[Start of section]

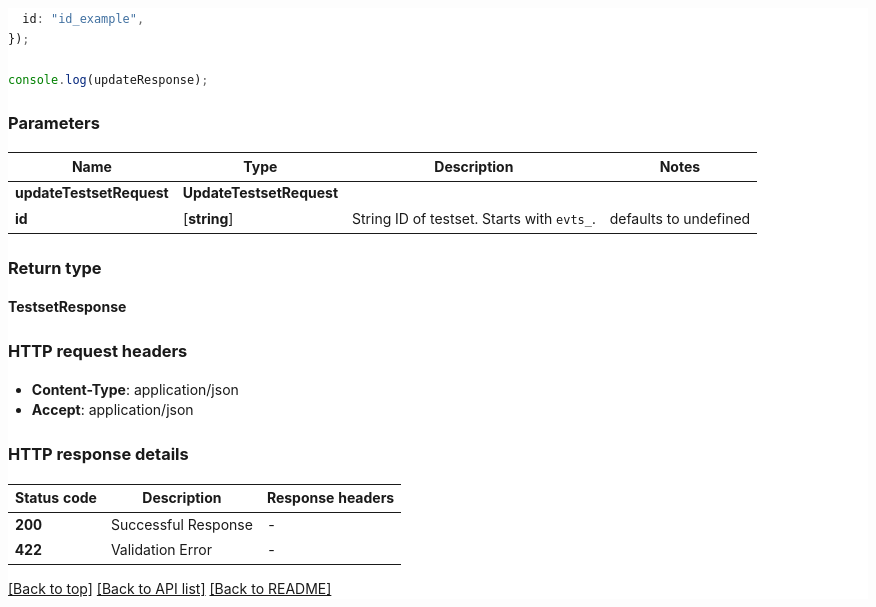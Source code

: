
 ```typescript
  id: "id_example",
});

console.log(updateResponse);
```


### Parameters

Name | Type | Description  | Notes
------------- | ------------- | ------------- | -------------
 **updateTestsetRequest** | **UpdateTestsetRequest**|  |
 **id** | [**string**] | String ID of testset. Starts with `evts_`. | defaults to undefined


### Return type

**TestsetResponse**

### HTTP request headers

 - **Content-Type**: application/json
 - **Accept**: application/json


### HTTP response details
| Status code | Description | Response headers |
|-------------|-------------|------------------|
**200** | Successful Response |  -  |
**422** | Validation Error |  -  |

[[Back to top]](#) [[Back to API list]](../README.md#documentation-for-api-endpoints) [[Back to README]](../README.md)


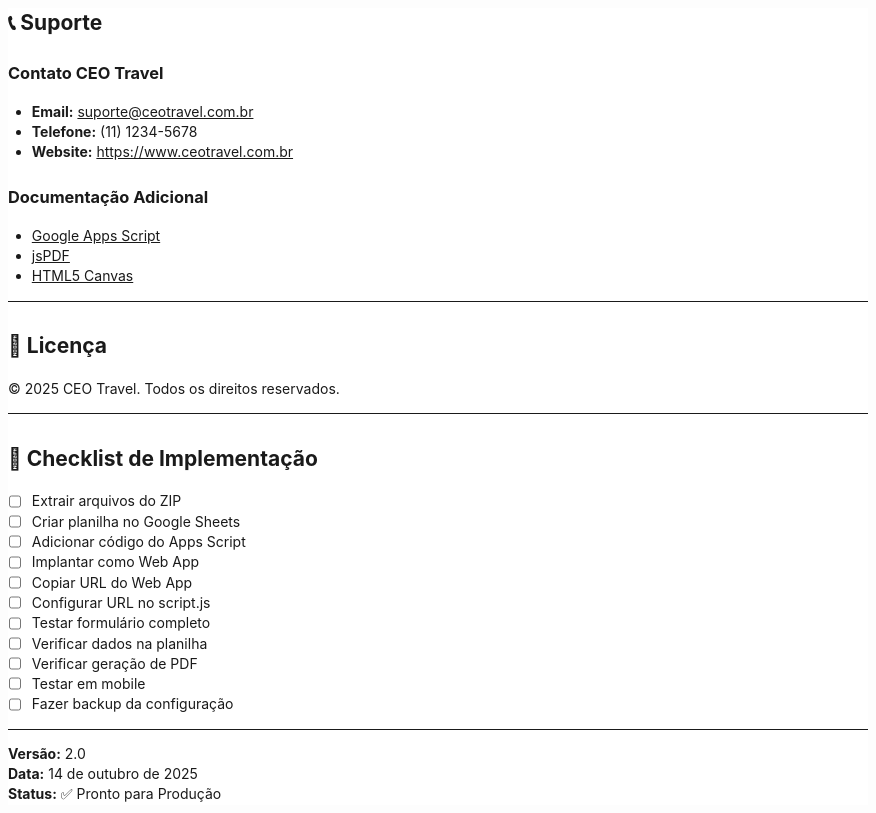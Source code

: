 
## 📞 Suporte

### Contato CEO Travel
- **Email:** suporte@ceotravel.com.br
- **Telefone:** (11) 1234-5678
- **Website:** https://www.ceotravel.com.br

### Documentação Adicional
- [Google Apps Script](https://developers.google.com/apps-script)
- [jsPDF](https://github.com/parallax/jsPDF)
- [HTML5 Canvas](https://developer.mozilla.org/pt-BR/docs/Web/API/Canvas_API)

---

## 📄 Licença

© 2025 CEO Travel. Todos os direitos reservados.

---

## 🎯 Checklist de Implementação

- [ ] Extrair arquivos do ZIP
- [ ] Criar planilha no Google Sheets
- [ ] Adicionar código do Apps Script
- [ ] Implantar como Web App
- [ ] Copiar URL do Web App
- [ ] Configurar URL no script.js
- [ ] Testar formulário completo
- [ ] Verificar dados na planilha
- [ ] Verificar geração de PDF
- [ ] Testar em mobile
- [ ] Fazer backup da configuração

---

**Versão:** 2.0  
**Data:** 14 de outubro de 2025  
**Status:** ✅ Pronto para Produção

[End of section]

Lines from the one containing "- [ ] Configurar URL no script.js" through the last line of the data above are the only output wanted; restate them exactly.

- [ ] Configurar URL no script.js
- [ ] Testar formulário completo
- [ ] Verificar dados na planilha
- [ ] Verificar geração de PDF
- [ ] Testar em mobile
- [ ] Fazer backup da configuração

---

**Versão:** 2.0  
**Data:** 14 de outubro de 2025  
**Status:** ✅ Pronto para Produção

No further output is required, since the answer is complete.